• **ABOUT THIS TASK**:
Pull every line containing "Datensätzen" from the entries.

• **Records contained in a dataset**:
- - -

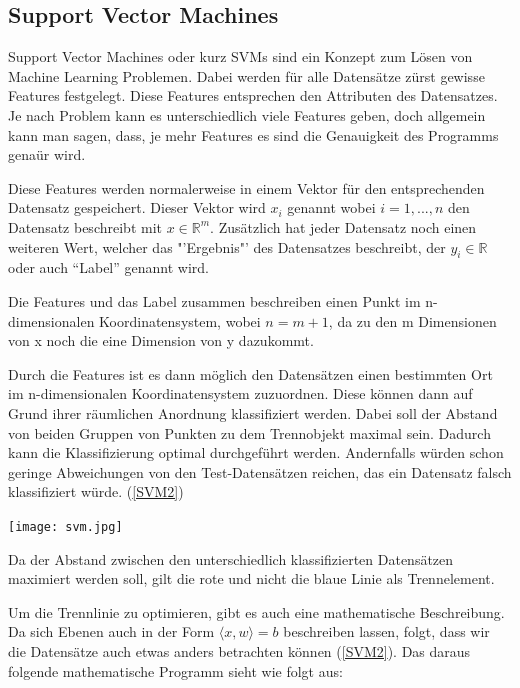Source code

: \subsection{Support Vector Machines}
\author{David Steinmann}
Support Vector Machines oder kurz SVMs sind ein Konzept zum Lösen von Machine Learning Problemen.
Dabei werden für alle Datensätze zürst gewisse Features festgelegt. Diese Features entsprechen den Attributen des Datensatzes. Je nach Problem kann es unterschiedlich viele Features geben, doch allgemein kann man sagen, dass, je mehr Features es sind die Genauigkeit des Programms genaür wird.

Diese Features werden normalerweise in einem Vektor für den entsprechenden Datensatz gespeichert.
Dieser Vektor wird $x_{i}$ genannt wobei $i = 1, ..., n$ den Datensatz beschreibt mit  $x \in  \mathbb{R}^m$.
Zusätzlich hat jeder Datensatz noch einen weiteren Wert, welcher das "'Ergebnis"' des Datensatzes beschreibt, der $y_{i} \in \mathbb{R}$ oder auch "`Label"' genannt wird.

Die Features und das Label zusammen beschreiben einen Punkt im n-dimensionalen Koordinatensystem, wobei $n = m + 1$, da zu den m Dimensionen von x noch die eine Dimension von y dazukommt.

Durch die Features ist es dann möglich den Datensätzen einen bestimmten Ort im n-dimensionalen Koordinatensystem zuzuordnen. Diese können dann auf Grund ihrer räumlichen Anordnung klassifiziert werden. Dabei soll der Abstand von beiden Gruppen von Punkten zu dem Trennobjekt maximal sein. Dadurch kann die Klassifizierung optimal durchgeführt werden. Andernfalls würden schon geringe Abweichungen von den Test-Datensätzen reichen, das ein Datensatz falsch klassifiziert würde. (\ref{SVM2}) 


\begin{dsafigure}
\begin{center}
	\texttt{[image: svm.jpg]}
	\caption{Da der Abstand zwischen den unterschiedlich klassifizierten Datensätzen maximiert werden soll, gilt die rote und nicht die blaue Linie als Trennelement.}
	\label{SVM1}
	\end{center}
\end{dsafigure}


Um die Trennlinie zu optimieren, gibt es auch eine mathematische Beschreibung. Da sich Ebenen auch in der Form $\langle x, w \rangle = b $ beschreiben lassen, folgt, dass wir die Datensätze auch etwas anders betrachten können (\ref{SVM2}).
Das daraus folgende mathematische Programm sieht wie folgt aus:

- - -

• **RESULT OF THIS EXERCISE**:
Durch die Features ist es dann möglich den Datensätzen einen bestimmten Ort im n-dimensionalen Koordinatensystem zuzuordnen. Diese können dann auf Grund ihrer räumlichen Anordnung klassifiziert werden. Dabei soll der Abstand von beiden Gruppen von Punkten zu dem Trennobjekt maximal sein. Dadurch kann die Klassifizierung optimal durchgeführt werden. Andernfalls würden schon geringe Abweichungen von den Test-Datensätzen reichen, das ein Datensatz falsch klassifiziert würde. (\ref{SVM2}) 
	\caption{Da der Abstand zwischen den unterschiedlich klassifizierten Datensätzen maximiert werden soll, gilt die rote und nicht die blaue Linie als Trennelement.}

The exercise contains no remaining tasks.